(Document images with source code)
· · · ·
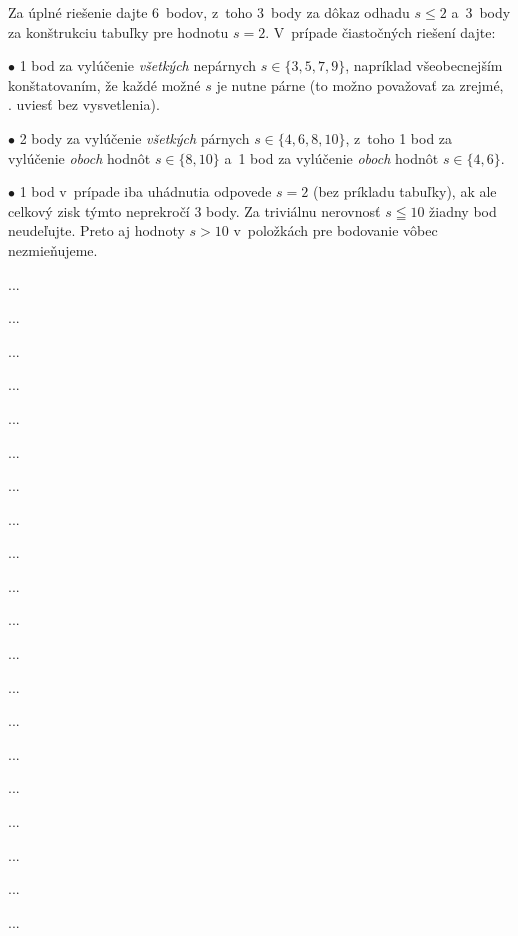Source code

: {\schemaABC
Za úplné riešenie dajte 6~bodov, z~toho 3~body za dôkaz
odhadu $s\leq2$ a~3~body za konštrukciu tabuľky pre hodnotu $s=2$.
V~prípade čiastočných riešení dajte:
\item{$\bullet$} 1 bod za vylúčenie {\it všetkých\/} nepárnych $s\in\{3,5,7,9\}$, napríklad všeobecnejším konštatovaním, že každé možné $s$ je nutne párne (to možno považovať za zrejmé, \tj. uviesť bez vysvetlenia).
\item{$\bullet$} 2 body za vylúčenie {\it všetkých\/} párnych $s\in\{4,6,8,10\}$, z~toho 1 bod za vylúčenie {\it oboch\/} hodnôt $s\in\{8,10\}$ a~1 bod za vylúčenie {\it oboch\/} hodnôt $s\in\{4,6\}$.
\item{$\bullet$}
1 bod v~prípade iba uhádnutia odpovede $s=2$ (bez príkladu
tabuľky), ak ale celkový zisk týmto neprekročí 3 body.
\endgraf\noindent
Za triviálnu nerovnosť $s\leqq10$ žiadny bod neudeľujte. Preto
aj hodnoty $s>10$ v~položkách pre bodovanie vôbec nezmieňujeme.
\endschema
}

{%
...}

{%
...}

{%
...}

{%
...}

{%
...}

{%
...}

{%
...}

{%
...}

{%
...}

{%
...}

{%
...}

{%
...}

{%
...}

{%
...}

{%
...}

{%
...}

{%
...}

{%
...}

{%
...}

{%
...}

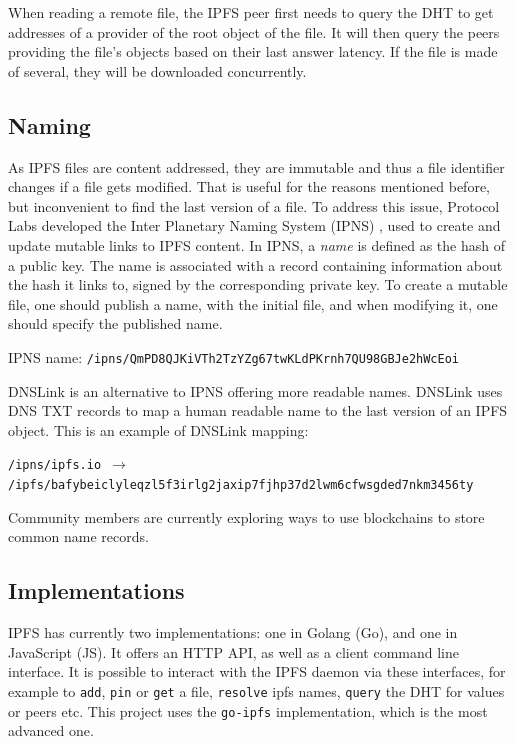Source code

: \documentclass[a4paper,11pt,oneside]{report}
\begin{document}
When reading a remote file, the IPFS peer first needs to query the DHT to get addresses of a provider of the root object of the file. It will then query the peers providing the file's objects based on their last answer latency. If the file is made of several, they will be downloaded concurrently.

\subsection{Naming}

As IPFS files are content addressed, they are immutable and thus a file identifier changes if a file gets modified. That is useful for the reasons mentioned before, but inconvenient to find the last version of a file. To address this issue, Protocol Labs developed the Inter Planetary Naming System (IPNS) \cite{ipns}, used to create and update mutable links to IPFS content. In IPNS, a \textit{name} is defined as the hash of a public key. The name is associated with a record containing information about the hash it links to, signed by the corresponding private key. To create a mutable file, one should publish a name, with the initial file, and when modifying it, one should specify the published name.

IPNS name: \texttt{/ipns/QmPD8QJKiVTh2TzYZg67twKLdPKrnh7QU98GBJe2hWcEoi}

DNSLink \cite{dnslink} is an alternative to IPNS offering more readable names. DNSLink uses DNS TXT records to map a human readable name to the last version of an IPFS object. This is an example of DNSLink mapping:

\noindent\texttt{/ipns/ipfs.io $\rightarrow$ /ipfs/bafybeiclyleqzl5f3irlg2jaxip7fjhp37d2lwm6cfwsgded7nkm3456ty}

Community members are currently exploring ways to use blockchains to store common name records.

\subsection{Implementations}

IPFS has currently two implementations: one in Golang (Go), and one in JavaScript (JS). It offers an HTTP API, as well as a client command line interface. It is possible to interact with the IPFS daemon via these interfaces, for example to \texttt{add}, \texttt{pin} or \texttt{get} a file, \texttt{resolve} ipfs names, \texttt{query} the DHT for values or peers etc. This project uses the \texttt{go-ipfs} \cite{go-ipfs} implementation, which is the most advanced one.
\end{document}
· · · ·
Give back each line above verbatim, dropping every picture.

Source code

: {\schemaABC
Za úplné riešenie dajte 6~bodov, z~toho 3~body za dôkaz
odhadu $s\leq2$ a~3~body za konštrukciu tabuľky pre hodnotu $s=2$.
V~prípade čiastočných riešení dajte:
\item{$\bullet$} 1 bod za vylúčenie {\it všetkých\/} nepárnych $s\in\{3,5,7,9\}$, napríklad všeobecnejším konštatovaním, že každé možné $s$ je nutne párne (to možno považovať za zrejmé, \tj. uviesť bez vysvetlenia).
\item{$\bullet$} 2 body za vylúčenie {\it všetkých\/} párnych $s\in\{4,6,8,10\}$, z~toho 1 bod za vylúčenie {\it oboch\/} hodnôt $s\in\{8,10\}$ a~1 bod za vylúčenie {\it oboch\/} hodnôt $s\in\{4,6\}$.
\item{$\bullet$}
1 bod v~prípade iba uhádnutia odpovede $s=2$ (bez príkladu
tabuľky), ak ale celkový zisk týmto neprekročí 3 body.
\endgraf\noindent
Za triviálnu nerovnosť $s\leqq10$ žiadny bod neudeľujte. Preto
aj hodnoty $s>10$ v~položkách pre bodovanie vôbec nezmieňujeme.
\endschema
}

{%
...}

{%
...}

{%
...}

{%
...}

{%
...}

{%
...}

{%
...}

{%
...}

{%
...}

{%
...}

{%
...}

{%
...}

{%
...}

{%
...}

{%
...}

{%
...}

{%
...}

{%
...}

{%
...}

{%
...}

Source code

: \documentclass[a4paper,11pt,oneside]{report}
\begin{document}
When reading a remote file, the IPFS peer first needs to query the DHT to get addresses of a provider of the root object of the file. It will then query the peers providing the file's objects based on their last answer latency. If the file is made of several, they will be downloaded concurrently.

\subsection{Naming}

As IPFS files are content addressed, they are immutable and thus a file identifier changes if a file gets modified. That is useful for the reasons mentioned before, but inconvenient to find the last version of a file. To address this issue, Protocol Labs developed the Inter Planetary Naming System (IPNS) \cite{ipns}, used to create and update mutable links to IPFS content. In IPNS, a \textit{name} is defined as the hash of a public key. The name is associated with a record containing information about the hash it links to, signed by the corresponding private key. To create a mutable file, one should publish a name, with the initial file, and when modifying it, one should specify the published name.

IPNS name: \texttt{/ipns/QmPD8QJKiVTh2TzYZg67twKLdPKrnh7QU98GBJe2hWcEoi}

DNSLink \cite{dnslink} is an alternative to IPNS offering more readable names. DNSLink uses DNS TXT records to map a human readable name to the last version of an IPFS object. This is an example of DNSLink mapping:

\noindent\texttt{/ipns/ipfs.io $\rightarrow$ /ipfs/bafybeiclyleqzl5f3irlg2jaxip7fjhp37d2lwm6cfwsgded7nkm3456ty}

Community members are currently exploring ways to use blockchains to store common name records.

\subsection{Implementations}

IPFS has currently two implementations: one in Golang (Go), and one in JavaScript (JS). It offers an HTTP API, as well as a client command line interface. It is possible to interact with the IPFS daemon via these interfaces, for example to \texttt{add}, \texttt{pin} or \texttt{get} a file, \texttt{resolve} ipfs names, \texttt{query} the DHT for values or peers etc. This project uses the \texttt{go-ipfs} \cite{go-ipfs} implementation, which is the most advanced one.
\end{document}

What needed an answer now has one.